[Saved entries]
= Beginning of Section =
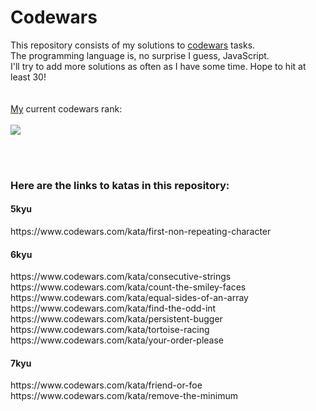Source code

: # Codewars

This repository consists of my solutions to <a href="http://www.codewars.com">codewars</a> tasks.
<br>
The programming language is, no surprise I guess, JavaScript.
<br>
I'll try to add more solutions as often as I have some time. Hope to hit at least 30!
<br>
<br>
<br>
<a href=https://www.codewars.com/users/andrzejruga>My</a> current codewars rank:
<br>
<br>
<img src=https://www.codewars.com/users/andrzejruga/badges/large>

<br>
<br>
<b><h3>Here are the links to katas in this repository:</h3></b>
<b><h4>5kyu</h4></b>
https://www.codewars.com/kata/first-non-repeating-character
<br>
<b><h4>6kyu</h4></b>
https://www.codewars.com/kata/consecutive-strings
<br>
https://www.codewars.com/kata/count-the-smiley-faces
<br>
https://www.codewars.com/kata/equal-sides-of-an-array
<br>
https://www.codewars.com/kata/find-the-odd-int
<br>
https://www.codewars.com/kata/persistent-bugger
<br>
https://www.codewars.com/kata/tortoise-racing
<br>
https://www.codewars.com/kata/your-order-please
<br>
<b><h4>7kyu</h4></b>
https://www.codewars.com/kata/friend-or-foe
<br>
https://www.codewars.com/kata/remove-the-minimum
<br>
= End of Section =
This task calls for an exact copy of the data above, without pictures.

• _WRITTEN ANSWER_
Source code

: # Codewars

This repository consists of my solutions to <a href="http://www.codewars.com">codewars</a> tasks.
<br>
The programming language is, no surprise I guess, JavaScript.
<br>
I'll try to add more solutions as often as I have some time. Hope to hit at least 30!
<br>
<br>
<br>
<a href=https://www.codewars.com/users/andrzejruga>My</a> current codewars rank:
<br>
<br>
<img src=https://www.codewars.com/users/andrzejruga/badges/large>

<br>
<br>
<b><h3>Here are the links to katas in this repository:</h3></b>
<b><h4>5kyu</h4></b>
https://www.codewars.com/kata/first-non-repeating-character
<br>
<b><h4>6kyu</h4></b>
https://www.codewars.com/kata/consecutive-strings
<br>
https://www.codewars.com/kata/count-the-smiley-faces
<br>
https://www.codewars.com/kata/equal-sides-of-an-array
<br>
https://www.codewars.com/kata/find-the-odd-int
<br>
https://www.codewars.com/kata/persistent-bugger
<br>
https://www.codewars.com/kata/tortoise-racing
<br>
https://www.codewars.com/kata/your-order-please
<br>
<b><h4>7kyu</h4></b>
https://www.codewars.com/kata/friend-or-foe
<br>
https://www.codewars.com/kata/remove-the-minimum
<br>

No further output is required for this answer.